(Saved data entries)
"""
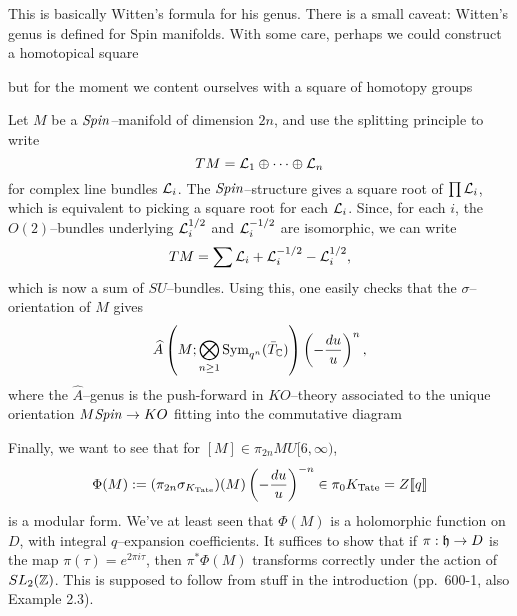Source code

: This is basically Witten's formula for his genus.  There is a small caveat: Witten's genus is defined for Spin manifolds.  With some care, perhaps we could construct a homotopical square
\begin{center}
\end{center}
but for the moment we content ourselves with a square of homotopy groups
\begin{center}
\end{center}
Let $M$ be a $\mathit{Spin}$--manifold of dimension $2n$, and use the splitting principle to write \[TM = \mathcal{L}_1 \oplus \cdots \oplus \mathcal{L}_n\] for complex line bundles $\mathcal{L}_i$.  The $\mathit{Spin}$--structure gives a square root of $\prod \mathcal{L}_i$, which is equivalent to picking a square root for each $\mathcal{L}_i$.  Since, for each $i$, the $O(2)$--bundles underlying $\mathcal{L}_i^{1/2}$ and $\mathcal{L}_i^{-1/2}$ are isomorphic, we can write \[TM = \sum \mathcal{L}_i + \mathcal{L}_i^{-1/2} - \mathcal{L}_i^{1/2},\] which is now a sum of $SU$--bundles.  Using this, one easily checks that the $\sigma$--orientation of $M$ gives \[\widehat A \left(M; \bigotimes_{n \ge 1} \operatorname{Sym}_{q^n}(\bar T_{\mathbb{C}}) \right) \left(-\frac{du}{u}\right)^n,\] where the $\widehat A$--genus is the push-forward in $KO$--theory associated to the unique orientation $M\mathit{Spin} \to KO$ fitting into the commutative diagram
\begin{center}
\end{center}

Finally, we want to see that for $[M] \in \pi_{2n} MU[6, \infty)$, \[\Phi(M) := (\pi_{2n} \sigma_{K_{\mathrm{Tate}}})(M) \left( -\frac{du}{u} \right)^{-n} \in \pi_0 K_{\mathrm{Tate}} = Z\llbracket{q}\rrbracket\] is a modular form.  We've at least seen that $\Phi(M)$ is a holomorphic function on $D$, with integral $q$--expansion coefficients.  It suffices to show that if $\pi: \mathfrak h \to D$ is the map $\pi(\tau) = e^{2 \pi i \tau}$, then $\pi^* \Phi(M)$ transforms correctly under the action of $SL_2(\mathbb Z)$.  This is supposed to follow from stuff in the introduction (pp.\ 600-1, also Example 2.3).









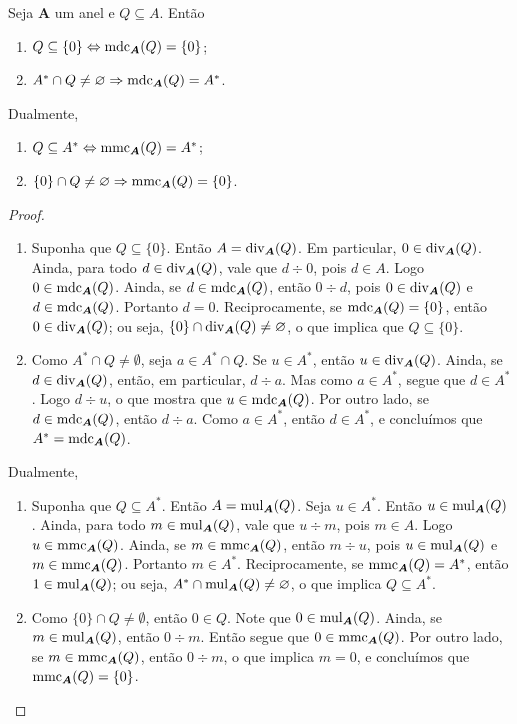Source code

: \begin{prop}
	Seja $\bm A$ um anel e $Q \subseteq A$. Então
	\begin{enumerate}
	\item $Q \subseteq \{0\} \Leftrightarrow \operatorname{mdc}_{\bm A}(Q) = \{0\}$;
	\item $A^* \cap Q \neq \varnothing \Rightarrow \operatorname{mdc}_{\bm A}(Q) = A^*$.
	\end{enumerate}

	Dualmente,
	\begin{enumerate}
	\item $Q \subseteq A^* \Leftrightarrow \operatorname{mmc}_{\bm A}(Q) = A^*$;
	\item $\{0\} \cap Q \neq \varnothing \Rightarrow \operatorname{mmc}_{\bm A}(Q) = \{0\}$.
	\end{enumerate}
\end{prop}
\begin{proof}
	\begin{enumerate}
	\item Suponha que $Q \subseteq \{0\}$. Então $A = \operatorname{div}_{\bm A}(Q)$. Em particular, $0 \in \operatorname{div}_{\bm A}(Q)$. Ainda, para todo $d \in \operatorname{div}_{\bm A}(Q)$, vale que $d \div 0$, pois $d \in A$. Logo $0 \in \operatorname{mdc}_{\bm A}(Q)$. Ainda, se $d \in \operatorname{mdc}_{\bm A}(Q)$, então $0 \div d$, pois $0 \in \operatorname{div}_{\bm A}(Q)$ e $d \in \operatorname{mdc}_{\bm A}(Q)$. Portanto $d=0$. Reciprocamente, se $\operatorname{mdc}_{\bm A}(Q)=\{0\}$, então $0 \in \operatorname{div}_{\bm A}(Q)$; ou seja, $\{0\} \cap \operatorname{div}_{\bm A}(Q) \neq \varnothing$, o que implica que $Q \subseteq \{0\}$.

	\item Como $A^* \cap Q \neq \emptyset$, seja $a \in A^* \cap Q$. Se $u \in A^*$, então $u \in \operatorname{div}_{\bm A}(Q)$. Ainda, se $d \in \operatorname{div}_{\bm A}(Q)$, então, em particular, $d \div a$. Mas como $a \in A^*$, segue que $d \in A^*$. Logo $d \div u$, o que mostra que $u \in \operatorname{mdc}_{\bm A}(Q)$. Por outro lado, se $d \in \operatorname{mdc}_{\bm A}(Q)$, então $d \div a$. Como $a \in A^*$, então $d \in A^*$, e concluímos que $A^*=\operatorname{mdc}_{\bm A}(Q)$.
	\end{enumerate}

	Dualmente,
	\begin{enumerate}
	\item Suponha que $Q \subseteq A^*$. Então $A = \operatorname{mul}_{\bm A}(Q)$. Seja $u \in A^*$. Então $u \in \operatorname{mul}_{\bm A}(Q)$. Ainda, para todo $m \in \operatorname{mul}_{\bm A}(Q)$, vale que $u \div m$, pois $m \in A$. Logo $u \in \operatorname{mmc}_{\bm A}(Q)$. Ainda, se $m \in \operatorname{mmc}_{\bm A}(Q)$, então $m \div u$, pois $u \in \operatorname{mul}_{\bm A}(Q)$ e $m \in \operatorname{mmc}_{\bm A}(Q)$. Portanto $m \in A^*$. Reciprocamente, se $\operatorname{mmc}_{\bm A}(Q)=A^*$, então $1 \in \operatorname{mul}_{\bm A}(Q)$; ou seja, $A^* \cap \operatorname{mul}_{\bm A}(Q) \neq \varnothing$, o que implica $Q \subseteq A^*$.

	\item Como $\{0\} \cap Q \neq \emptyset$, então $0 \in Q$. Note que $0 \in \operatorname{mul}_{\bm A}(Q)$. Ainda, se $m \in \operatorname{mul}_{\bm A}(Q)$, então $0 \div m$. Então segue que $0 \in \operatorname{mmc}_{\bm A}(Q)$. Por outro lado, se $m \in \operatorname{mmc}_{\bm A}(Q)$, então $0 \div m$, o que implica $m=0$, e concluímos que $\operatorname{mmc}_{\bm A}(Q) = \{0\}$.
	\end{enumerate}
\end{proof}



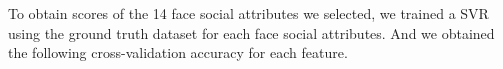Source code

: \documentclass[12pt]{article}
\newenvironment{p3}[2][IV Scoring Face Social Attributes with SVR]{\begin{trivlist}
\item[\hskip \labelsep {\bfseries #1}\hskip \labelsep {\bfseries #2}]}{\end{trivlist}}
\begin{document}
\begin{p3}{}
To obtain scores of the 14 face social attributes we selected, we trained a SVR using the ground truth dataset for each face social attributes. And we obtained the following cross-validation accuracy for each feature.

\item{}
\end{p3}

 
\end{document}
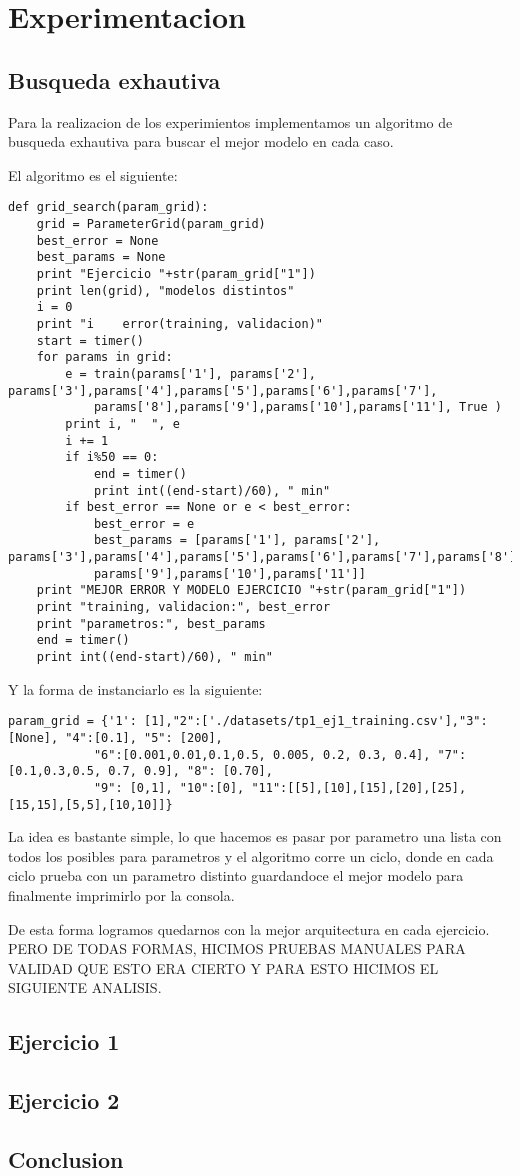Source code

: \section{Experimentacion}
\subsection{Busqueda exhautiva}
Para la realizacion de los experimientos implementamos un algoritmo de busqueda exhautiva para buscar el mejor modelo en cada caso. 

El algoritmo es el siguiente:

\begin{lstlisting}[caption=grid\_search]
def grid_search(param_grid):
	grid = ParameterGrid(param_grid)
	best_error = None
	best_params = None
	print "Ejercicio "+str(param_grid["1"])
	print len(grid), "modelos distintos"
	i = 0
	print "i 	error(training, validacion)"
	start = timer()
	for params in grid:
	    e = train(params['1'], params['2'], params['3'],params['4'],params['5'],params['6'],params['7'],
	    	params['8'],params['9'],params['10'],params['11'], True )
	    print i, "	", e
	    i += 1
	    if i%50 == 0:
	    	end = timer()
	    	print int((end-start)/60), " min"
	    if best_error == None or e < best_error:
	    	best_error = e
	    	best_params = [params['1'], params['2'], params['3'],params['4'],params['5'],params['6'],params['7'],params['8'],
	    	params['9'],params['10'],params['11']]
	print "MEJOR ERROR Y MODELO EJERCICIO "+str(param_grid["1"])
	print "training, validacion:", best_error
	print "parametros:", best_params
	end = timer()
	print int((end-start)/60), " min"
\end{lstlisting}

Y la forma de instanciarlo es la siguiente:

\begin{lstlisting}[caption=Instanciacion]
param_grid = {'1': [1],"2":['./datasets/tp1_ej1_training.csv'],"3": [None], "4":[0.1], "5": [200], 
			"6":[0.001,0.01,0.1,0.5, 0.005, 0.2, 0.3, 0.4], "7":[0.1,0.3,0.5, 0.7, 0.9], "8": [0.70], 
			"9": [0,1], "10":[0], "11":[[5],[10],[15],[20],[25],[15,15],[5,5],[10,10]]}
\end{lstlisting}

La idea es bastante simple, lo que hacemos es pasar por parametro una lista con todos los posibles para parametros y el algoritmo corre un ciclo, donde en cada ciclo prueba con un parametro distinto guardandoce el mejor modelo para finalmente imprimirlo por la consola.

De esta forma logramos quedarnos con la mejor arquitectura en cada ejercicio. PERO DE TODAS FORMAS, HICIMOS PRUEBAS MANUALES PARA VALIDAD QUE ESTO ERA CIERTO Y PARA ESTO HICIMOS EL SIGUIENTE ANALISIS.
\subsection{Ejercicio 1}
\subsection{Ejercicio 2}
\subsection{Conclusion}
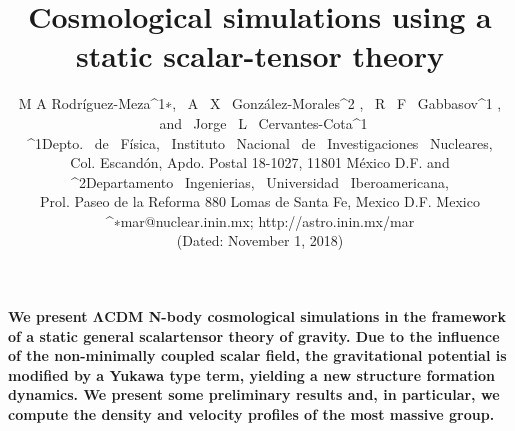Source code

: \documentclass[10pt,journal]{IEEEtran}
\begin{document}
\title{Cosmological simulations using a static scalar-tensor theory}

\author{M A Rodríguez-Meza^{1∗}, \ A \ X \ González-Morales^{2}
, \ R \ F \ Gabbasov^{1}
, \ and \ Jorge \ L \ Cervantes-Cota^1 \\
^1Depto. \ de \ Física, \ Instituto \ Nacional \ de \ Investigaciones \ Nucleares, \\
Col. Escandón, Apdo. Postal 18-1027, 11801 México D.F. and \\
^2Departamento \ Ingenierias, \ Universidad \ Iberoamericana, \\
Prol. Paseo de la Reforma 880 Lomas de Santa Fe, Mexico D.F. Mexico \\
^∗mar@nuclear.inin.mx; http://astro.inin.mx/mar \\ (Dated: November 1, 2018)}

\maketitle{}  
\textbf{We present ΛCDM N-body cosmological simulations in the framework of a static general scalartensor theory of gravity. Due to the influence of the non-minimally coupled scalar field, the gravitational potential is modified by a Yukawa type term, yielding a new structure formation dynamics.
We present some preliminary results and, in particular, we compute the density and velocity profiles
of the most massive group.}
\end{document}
"""
What you need to do -
Where a line of the records above holds the word "particular", copy that line.

Answer to the exercise -
	\item Suponha que $Q \subseteq \{0\}$. Então $A = \operatorname{div}_{\bm A}(Q)$. Em particular, $0 \in \operatorname{div}_{\bm A}(Q)$. Ainda, para todo $d \in \operatorname{div}_{\bm A}(Q)$, vale que $d \div 0$, pois $d \in A$. Logo $0 \in \operatorname{mdc}_{\bm A}(Q)$. Ainda, se $d \in \operatorname{mdc}_{\bm A}(Q)$, então $0 \div d$, pois $0 \in \operatorname{div}_{\bm A}(Q)$ e $d \in \operatorname{mdc}_{\bm A}(Q)$. Portanto $d=0$. Reciprocamente, se $\operatorname{mdc}_{\bm A}(Q)=\{0\}$, então $0 \in \operatorname{div}_{\bm A}(Q)$; ou seja, $\{0\} \cap \operatorname{div}_{\bm A}(Q) \neq \varnothing$, o que implica que $Q \subseteq \{0\}$.
	\item Como $A^* \cap Q \neq \emptyset$, seja $a \in A^* \cap Q$. Se $u \in A^*$, então $u \in \operatorname{div}_{\bm A}(Q)$. Ainda, se $d \in \operatorname{div}_{\bm A}(Q)$, então, em particular, $d \div a$. Mas como $a \in A^*$, segue que $d \in A^*$. Logo $d \div u$, o que mostra que $u \in \operatorname{mdc}_{\bm A}(Q)$. Por outro lado, se $d \in \operatorname{mdc}_{\bm A}(Q)$, então $d \div a$. Como $a \in A^*$, então $d \in A^*$, e concluímos que $A^*=\operatorname{mdc}_{\bm A}(Q)$.
We present some preliminary results and, in particular, we compute the density and velocity profiles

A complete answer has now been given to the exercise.